Guido van der Werve
Born Papendrecht, Netherlands, 1977
Lives in Amsterdam, The Netherlands and Jamsa, Finland
“Looking back I can say that the grant I received made a great contribution to both my artistic development and my career. Because I received the grant I could finish nummer twaalf without delays and my extended stay in New York put my career on a new level and gave me numerous opportunities to show my work in New York and other places in the U.S.A.”
Guido van der Werve, January 2, 2010
Visual artist Guido van der Werve pursued studies in industrial design, archaeology, music composition, and Russian language and literature at several universities in the Netherlands before beginning to create his first video documented performances around 2000. Since that time he has created a variety of works, including films, videos, and artist's books.
Van der Werve has held solo exhibitions at many galleries and institutions in the Netherlands, Europe, and United States. Before receiving his 2009 Grants to Artists award, van der Werve's work was featured in a solo exhibition at the Institute of Contemporary Art Portland (2007), and both a group and solo exhibition at Gallery Marc Foxx in Los Angeles (2007 and 2008). Van der Werve's 2009 Grants to Artists award supported the creation of his work Nummer twaalf: variations on a theme, which has been presented internationally at institutions including the Frans Hals Museum (2009), Luhring Augustine (2010), and the Saint Louis Art Museum (2011).
Since receiving his 2009 FCA grant, van der Werve's work has been the subject of solo exhibitions at Hirshhorn Museum and Sculpture Garden, Washington DC (2009); Gallery Marc Foxx, Los Angeles (2009, 2013); Luhring Augustine, New York (2010) and Bushwick (2012); The Museum of Modern Art (2013); The High Line (2013); the Guiliani Foundation, Rome (2013); Davis Museum at Wellesley College (2014); University of Michigan Museum of Art (2014); Utah Museum of Contemporary Art, Salt Lake City (2014); and the Warehouse Dallas (2014). He has also since shown work in group exhibitions across Europe and the United States.
In 2010, van der Werve premiered the endurance performance piece Running to Rachmaninoff as part of Greater New York at MoMA PS1. The artist ran 29 miles, from MoMA PS1 to Kensico Cemetery in Valhalla, New York, to place chamomile flowers on the grave of Sergei Rachmaninoff (1873-1943), a Russian composer and concert pianist. Van der Werve's 5th annual Running to Rachmaninoff was held in fall 2014. Van der Werve was in residence at Künstlerhaus Bethanien in Berlin from 2011 to 2012.
After receiving his 2009 Grants to Artists award, van der Werve's film, Nummer veertien, home (2012), won the Golden Calf award in Amsterdam for Best Short Film (2013).

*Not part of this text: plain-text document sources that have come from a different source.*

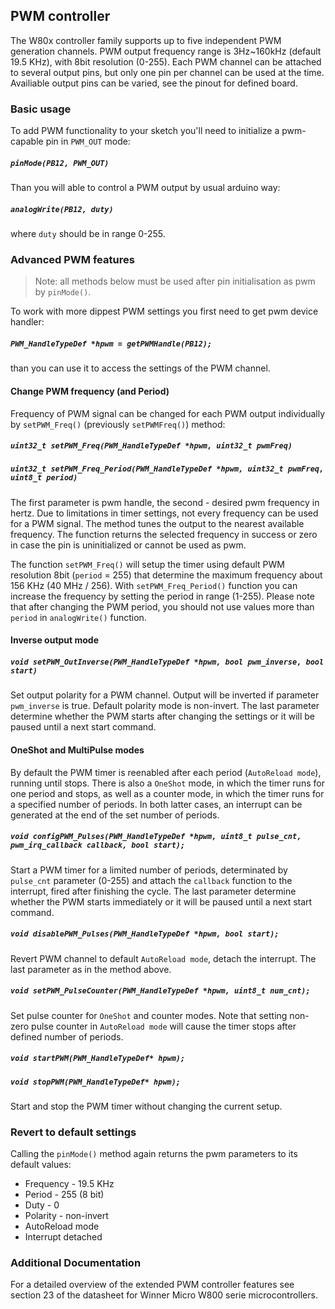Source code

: ## PWM controller

The W80x controller family supports up to five independent PWM generation channels. PWM output frequency range is 3Hz~160kHz (default 19.5 KHz), with 8bit resolution (0-255). Each PWM channel can be attached to several output pins, but only one pin per channel can be used at the time. Availiable output pins can be varied, see the pinout for defined board.

### **Basic usage**
To add PWM functionality to your sketch you'll need to initialize a pwm-capable pin in `PWM_OUT` mode:

##### **`pinMode(PB12, PWM_OUT)`**

Than you will able to control a PWM output by usual arduino way:

##### **`analogWrite(PB12, duty)`**

where `duty` should be in range 0-255.

### **Advanced PWM features**

>Note: all methods below must be used after pin initialisation as pwm by `pinMode()`. 

To work with more dippest PWM settings you first need to get pwm device handler:

##### **`PWM_HandleTypeDef *hpwm = getPWMHandle(PB12);`**

than you can use it to access the settings of the PWM channel.

#### **Change PWM frequency (and Period)**

Frequency of PWM signal can be changed for each PWM output individually by `setPWM_Freq()` (previously `setPWMFreq()`) method:

##### **`uint32_t setPWM_Freq(PWM_HandleTypeDef *hpwm, uint32_t pwmFreq)`**
##### **`uint32_t setPWM_Freq_Period(PWM_HandleTypeDef *hpwm, uint32_t pwmFreq, uint8_t period)`**

The first parameter is pwm handle, the second - desired pwm frequency in hertz. Due to limitations in timer settings, not every frequency can be used for a PWM signal. The method tunes the output to the nearest available frequency. The function returns the selected frequency in success or zero in case the pin is uninitialized or cannot be used as pwm.

The function `setPWM_Freq()` will setup the timer using default PWM resolution 8bit (`period` = 255) that determine the maximum frequency about 156 KHz (40 MHz / 256). With `setPWM_Freq_Period()` function you can increase the frequency by setting the period in range (1-255). Please note that after changing the PWM period, you should not use values more than `period` in `analogWrite()` function.

#### **Inverse output mode**

##### **`void setPWM_OutInverse(PWM_HandleTypeDef *hpwm, bool pwm_inverse, bool start)`**

Set output polarity for a PWM channel. Output will be inverted if parameter `pwm_inverse` is true. Default polarity mode is non-invert. The last parameter determine whether the PWM starts after changing the settings or it will be paused until a next start command.

#### **OneShot and MultiPulse modes**

By default the PWM timer is reenabled after each period (`AutoReload mode`), running until stops. There is also a `OneShot` mode, in which the timer runs for one period and stops, as well as a counter mode, in which the timer runs for a specified number of periods. In both latter cases, an interrupt can be generated at the end of the set number of periods.

##### **`void configPWM_Pulses(PWM_HandleTypeDef *hpwm, uint8_t pulse_cnt, pwm_irq_callback callback, bool start);`**

Start a PWM timer for a limited number of periods, determinated by `pulse_cnt` parameter (0-255) and attach the `callback` function to the interrupt, fired after finishing the cycle. The last parameter determine whether the PWM starts immediately or it will be paused until a next start command.

##### **`void disablePWM_Pulses(PWM_HandleTypeDef *hpwm, bool start);`**

Revert PWM channel to default `AutoReload mode`, detach the interrupt. The last parameter as in the method above.

##### **`void setPWM_PulseCounter(PWM_HandleTypeDef *hpwm, uint8_t num_cnt);`**

Set pulse counter for `OneShot` and counter modes. Note that setting non-zero pulse counter in `AutoReload mode` will cause the timer stops after defined number of periods. 

##### **`void startPWM(PWM_HandleTypeDef* hpwm);`**
##### **`void stopPWM(PWM_HandleTypeDef* hpwm);`**

Start and stop the PWM timer without changing the current setup.

### **Revert to default settings**

Calling the `pinMode()` method again returns the pwm parameters to its default values:
* Frequency - 19.5 KHz
* Period - 255 (8 bit)
* Duty - 0
* Polarity - non-invert
* AutoReload mode
* Interrupt detached
  


### Additional Documentation 

For a detailed overview of the extended PWM controller features see section 23 of the datasheet for Winner Micro W800 serie microcontrollers.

The artist has also received several awards, honors, and nominations from festivals and institutions in the Netherlands. Van der Werve is represented by Monitor Gallery in Rome, Gallery Juliete Jongma in Amsterdam, Marc Foxx Gallery in Los Angeles, and Luhring Augustine Gallery in New York.Van der Werve graduated with a degree in audiovisual arts from Gerrit Rietveld Academie in Amsterdam. He completed the International Studio and Curatorial Program in Brooklyn in 2008 and he was a resident artist at the Rijksacademy in Amsterdam in 2006 and 2007.
In order to manage the infinite amount of moves and variations during a chess game, grandmasters have developed a certain intuition which is based on experience in compositional aesthetics. Rather than trying to calculate the infinite amount of moves and consequences each move has, they look at the chess board and make a move that simply feels right.